9. The method of claim 7, further comprising controlling, by the phase determination control unit, at least one aspect of the aircraft based on the actual phase of flight as determined by the phase determination control unit.

10. The method of claim 7, wherein the variables comprise one or more of acceleration, distance to origin, distance to destination, onground, onground change, in runway polygon, glide slope, or distance to initial approach fix, wherein the onground includes a data field of a current message, and wherein the onground change includes a discrepancy of the onground in relation to any field of a prior message.

11. The method of claim 7, wherein the variables comprise acceleration, distance to origin, distance to destination, onground, onground change, in runway polygon, glide slope, and distance to initial approach fix, wherein the onground includes a data field of a current message, and wherein the onground change includes a discrepancy of the onground in relation to any field of a prior message.

12. The method of claim 7, wherein the messages comprise a momentary message and at least one trend message, wherein the momentary message comprises current, real time data, and wherein the at least one trend message comprises information received prior to the momentary message.

13. A system comprising:

a plurality of aircraft; and

a phase determination control unit configured to:

receive aspect data for each of the plurality of aircraft, wherein the aspect data includes navigation data regarding each of the plurality of the aircraft, and position data regarding each of the plurality of the aircraft;

cache the position data for each of the plurality of the aircraft;

associate the position data, as cached, with a flight identifier that identifies each of the plurality of the aircraft and a particular flight of each of the plurality of the aircraft

create variables from the navigation data, the position data, and messages received from each of the plurality of aircraft;

apply fuzzy logic to the variables to determine scores for possible phases of flight for each of the plurality of aircraft;

identify a highest score among the possible phases of flight for each of the plurality of aircraft; and

determine the highest score as an actual phase of flight for each of the plurality of aircraft.

14. The system of claim 13, further comprising a monitoring sub-system in communication with the plurality of aircraft and the phase determination control unit, wherein the monitoring sub-system is configured to monitor various aspects of the plurality of aircraft and generate the aspect data for each of the plurality of aircraft.

15. The system of claim 13, wherein the phase determination control unit is further configured to control at least one aspect of one or more of the plurality of aircraft based on the actual phase of flight as determined by the phase determination control unit.

16. The system of claim 13, wherein the variables comprise one or more of acceleration, distance to origin, distance to destination, onground, onground change, in runway polygon, glide slope, or distance to initial approach fix, wherein the onground includes a data field of a current message, and wherein the onground change includes a discrepancy of the onground in relation to any field of a prior message.

17. The system of claim 13, wherein the variables comprise acceleration, distance to origin, distance to destination, onground, onground change, in runway polygon, glide slope, and distance to initial approach fix, wherein the onground includes a data field of a current message, and wherein the onground change includes a discrepancy of the onground in relation to any field of a prior message.

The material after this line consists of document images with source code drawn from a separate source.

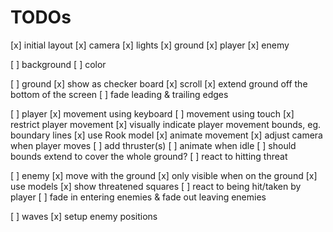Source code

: # TODOs

[x] initial layout
  [x] camera
  [x] lights
  [x] ground
  [x] player
  [x] enemy

[ ] background
  [ ] color

[ ] ground
  [x] show as checker board
  [x] scroll
  [x] extend ground off the bottom of the screen
  [ ] fade leading & trailing edges

[ ] player
  [x] movement using keyboard
  [ ] movement using touch
  [x] restrict player movement
  [x] visually indicate player movement bounds, eg. boundary lines
  [x] use Rook model
  [x] animate movement
  [x] adjust camera when player moves
  [ ] add thruster(s)
  [ ] animate when idle
  [ ] should bounds extend to cover the whole ground?
  [ ] react to hitting threat

[ ] enemy
  [x] move with the ground
  [x] only visible when on the ground
  [x] use models
  [x] show threatened squares
  [ ] react to being hit/taken by player
  [ ] fade in entering enemies & fade out leaving enemies

[ ] waves
  [x] setup enemy positions
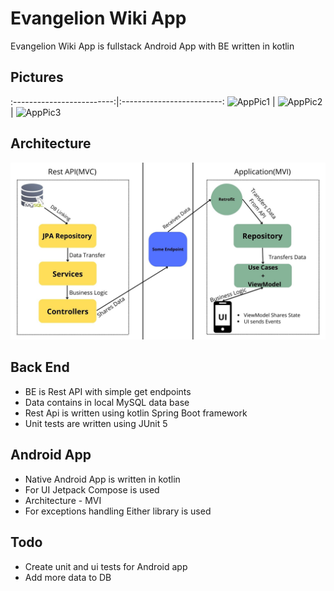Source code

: # Evangelion Wiki App

Evangelion Wiki App is fullstack Android App with BE written in kotlin

## Pictures

:-------------------------:|:-------------------------:
![AppPic1](ReadmeRes/AppPic1)  |  ![AppPic2](ReadmeRes/AppPic2) | ![AppPic3](ReadmeRes/AppPic3)

## Architecture

![Architecture](ReadmeRes/Architecture.jpg)

## Back End

- BE is Rest API with simple get endpoints
- Data contains in local MySQL data base
- Rest Api is written using kotlin Spring Boot framework
- Unit tests are written using JUnit 5

## Android App

- Native Android App is written in kotlin
- For UI Jetpack Compose is used
- Architecture - MVI
- For exceptions handling Either library is used

## Todo

- Create unit and ui tests for Android app
- Add more data to DB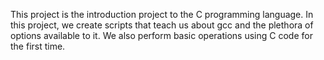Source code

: This project is the introduction project to the C programming language. In this project, we create scripts that teach us about gcc and the plethora of options available to it. We also perform basic operations using C code for the first time.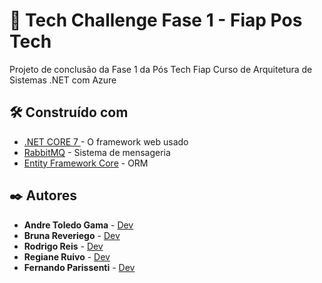 # 🚀 Tech Challenge Fase 1 - Fiap Pos Tech

Projeto de conclusão da Fase 1 da Pós Tech Fiap Curso de Arquitetura de Sistemas .NET com Azure


## 🛠️ Construído com

* [.NET CORE 7 ](https://learn.microsoft.com/pt-br/dotnet/core/whats-new/dotnet-7) - O framework web usado
* [RabbitMQ](https://www.rabbitmq.com/documentation.html) - Sistema de mensageria
* [Entity Framework Core](https://learn.microsoft.com/pt-br/ef/core/) - ORM

## ✒️ Autores

* **Andre Toledo Gama** - [Dev](https://github.com/AndreTGama)
* **Bruna Reveriego** - [Dev](https://github.com/BrunaReveriego91)
* **Rodrigo Reis** - [Dev](https://github.com/RodrigoReiis)
* **Regiane Ruivo** - [Dev](https://github.com/regianeruivo)
* **Fernando Parissenti** - [Dev](https://github.com/parissenti)




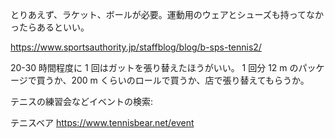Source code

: とりあえず、ラケット、ボールが必要。運動用のウェアとシューズも持ってなかったらあるといい。

https://www.sportsauthority.jp/staffblog/blog/b-sps-tennis2/

20-30 時間程度に 1 回はガットを張り替えたほうがいい。
1 回分 12 m のパッケージで買うか、200 m くらいのロールで買うか、店で張り替えてもらうか。

テニスの練習会などイベントの検索:

テニスベア
https://www.tennisbear.net/event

18. The system of claim 13, wherein the messages comprise a momentary message and at least one trend message, wherein the momentary message comprises current, real time data, and wherein the at least one trend message comprises information received prior to the momentary message.

19. The system of claim 1, wherein the phase determination control unit is further configured to analyze historical data for various phases to determine magnitudes for altitudes and speeds.

20. The method of claim 7, further comprising:

analyzing, by the phase determination control unit, historical data for various phases; and

determining, by the phase determination control unit, magnitudes for altitudes and speeds from the historical data.